** Provided entries **
──────────────────────────────

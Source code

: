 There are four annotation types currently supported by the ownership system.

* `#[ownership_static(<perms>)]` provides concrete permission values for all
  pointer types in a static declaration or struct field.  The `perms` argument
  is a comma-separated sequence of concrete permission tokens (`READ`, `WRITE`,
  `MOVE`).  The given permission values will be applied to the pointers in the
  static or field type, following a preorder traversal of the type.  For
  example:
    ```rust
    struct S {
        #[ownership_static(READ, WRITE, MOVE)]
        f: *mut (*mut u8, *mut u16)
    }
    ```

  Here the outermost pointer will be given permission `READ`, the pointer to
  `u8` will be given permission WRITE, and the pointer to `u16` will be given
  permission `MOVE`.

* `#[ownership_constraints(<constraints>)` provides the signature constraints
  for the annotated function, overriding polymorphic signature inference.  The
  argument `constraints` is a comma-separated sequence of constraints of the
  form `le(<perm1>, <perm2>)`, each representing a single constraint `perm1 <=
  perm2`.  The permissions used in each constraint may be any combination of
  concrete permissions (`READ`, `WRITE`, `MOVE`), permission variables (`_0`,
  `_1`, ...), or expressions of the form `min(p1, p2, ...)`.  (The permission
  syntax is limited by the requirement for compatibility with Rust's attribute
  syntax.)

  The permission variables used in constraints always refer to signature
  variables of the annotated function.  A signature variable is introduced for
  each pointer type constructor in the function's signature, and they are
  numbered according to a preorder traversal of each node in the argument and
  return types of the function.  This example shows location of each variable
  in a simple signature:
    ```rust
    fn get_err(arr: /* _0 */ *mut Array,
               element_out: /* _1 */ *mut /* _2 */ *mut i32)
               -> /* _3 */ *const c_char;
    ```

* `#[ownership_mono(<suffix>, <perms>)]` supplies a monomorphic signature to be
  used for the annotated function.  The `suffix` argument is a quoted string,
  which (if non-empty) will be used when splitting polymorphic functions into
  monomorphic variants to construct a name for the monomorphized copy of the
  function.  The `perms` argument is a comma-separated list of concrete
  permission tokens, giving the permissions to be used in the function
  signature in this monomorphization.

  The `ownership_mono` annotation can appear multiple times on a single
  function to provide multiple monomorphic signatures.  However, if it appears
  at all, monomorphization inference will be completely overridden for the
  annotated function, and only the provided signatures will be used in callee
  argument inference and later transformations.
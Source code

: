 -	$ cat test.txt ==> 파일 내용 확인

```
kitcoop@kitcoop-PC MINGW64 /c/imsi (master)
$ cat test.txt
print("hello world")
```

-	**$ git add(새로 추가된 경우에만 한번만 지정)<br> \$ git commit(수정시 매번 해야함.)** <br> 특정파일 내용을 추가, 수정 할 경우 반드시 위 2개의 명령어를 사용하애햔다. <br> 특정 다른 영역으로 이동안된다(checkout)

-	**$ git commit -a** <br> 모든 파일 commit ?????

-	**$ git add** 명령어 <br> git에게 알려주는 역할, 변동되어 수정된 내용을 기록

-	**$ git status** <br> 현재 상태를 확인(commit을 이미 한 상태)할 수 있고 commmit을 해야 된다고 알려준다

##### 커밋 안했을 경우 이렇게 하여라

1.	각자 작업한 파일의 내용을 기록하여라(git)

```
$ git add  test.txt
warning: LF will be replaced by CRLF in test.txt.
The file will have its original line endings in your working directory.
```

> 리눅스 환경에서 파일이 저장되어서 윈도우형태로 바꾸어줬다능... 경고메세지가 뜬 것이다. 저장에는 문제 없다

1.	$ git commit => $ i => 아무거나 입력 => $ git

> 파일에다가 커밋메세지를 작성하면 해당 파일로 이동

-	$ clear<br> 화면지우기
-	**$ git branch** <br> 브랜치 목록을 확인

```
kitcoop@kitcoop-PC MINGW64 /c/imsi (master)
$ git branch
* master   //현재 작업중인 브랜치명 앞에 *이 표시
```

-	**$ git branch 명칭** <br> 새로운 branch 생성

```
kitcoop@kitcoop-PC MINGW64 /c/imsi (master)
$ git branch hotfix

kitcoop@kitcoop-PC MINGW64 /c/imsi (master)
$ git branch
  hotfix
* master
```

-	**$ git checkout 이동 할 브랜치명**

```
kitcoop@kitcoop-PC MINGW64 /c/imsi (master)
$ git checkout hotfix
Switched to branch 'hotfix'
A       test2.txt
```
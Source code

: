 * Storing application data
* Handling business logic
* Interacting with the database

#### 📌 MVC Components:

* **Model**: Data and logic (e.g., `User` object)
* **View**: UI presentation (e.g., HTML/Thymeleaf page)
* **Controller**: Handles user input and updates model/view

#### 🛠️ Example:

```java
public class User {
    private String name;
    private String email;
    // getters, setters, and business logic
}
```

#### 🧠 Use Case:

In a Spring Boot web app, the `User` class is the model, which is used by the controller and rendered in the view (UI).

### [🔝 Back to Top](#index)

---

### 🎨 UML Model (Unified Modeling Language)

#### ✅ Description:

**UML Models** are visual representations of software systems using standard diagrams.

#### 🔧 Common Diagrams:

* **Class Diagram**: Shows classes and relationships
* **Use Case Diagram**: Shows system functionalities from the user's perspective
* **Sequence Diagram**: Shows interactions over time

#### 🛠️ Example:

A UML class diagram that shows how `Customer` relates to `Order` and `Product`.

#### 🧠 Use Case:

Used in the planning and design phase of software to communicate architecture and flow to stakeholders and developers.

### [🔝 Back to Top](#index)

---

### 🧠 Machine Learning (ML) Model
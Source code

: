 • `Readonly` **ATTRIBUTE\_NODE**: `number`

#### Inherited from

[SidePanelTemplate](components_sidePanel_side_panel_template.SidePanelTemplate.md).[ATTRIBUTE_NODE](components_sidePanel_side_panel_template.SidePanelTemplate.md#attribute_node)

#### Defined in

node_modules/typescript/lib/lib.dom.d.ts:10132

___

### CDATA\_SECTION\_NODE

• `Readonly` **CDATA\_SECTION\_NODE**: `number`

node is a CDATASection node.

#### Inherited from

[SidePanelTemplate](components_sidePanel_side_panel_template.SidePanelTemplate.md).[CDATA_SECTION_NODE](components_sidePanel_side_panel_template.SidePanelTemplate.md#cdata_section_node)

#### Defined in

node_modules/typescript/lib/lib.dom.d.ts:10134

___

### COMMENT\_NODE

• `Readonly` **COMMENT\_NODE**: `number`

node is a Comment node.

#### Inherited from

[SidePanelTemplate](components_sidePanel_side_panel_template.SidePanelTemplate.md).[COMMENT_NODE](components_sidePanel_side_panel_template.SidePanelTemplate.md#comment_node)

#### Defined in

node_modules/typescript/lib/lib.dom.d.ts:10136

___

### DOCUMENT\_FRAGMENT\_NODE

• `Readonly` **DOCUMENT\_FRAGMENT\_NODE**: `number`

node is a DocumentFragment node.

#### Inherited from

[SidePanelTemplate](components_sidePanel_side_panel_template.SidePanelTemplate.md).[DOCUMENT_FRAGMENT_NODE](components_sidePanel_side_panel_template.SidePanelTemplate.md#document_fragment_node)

──────────────────────────────

** Work instruction **
Copy out each line of the material in which the word "variables" turns up.

** Written response **
  concrete permissions (`READ`, `WRITE`, `MOVE`), permission variables (`_0`,
  The permission variables used in constraints always refer to signature
  variables of the annotated function.  A signature variable is introduced for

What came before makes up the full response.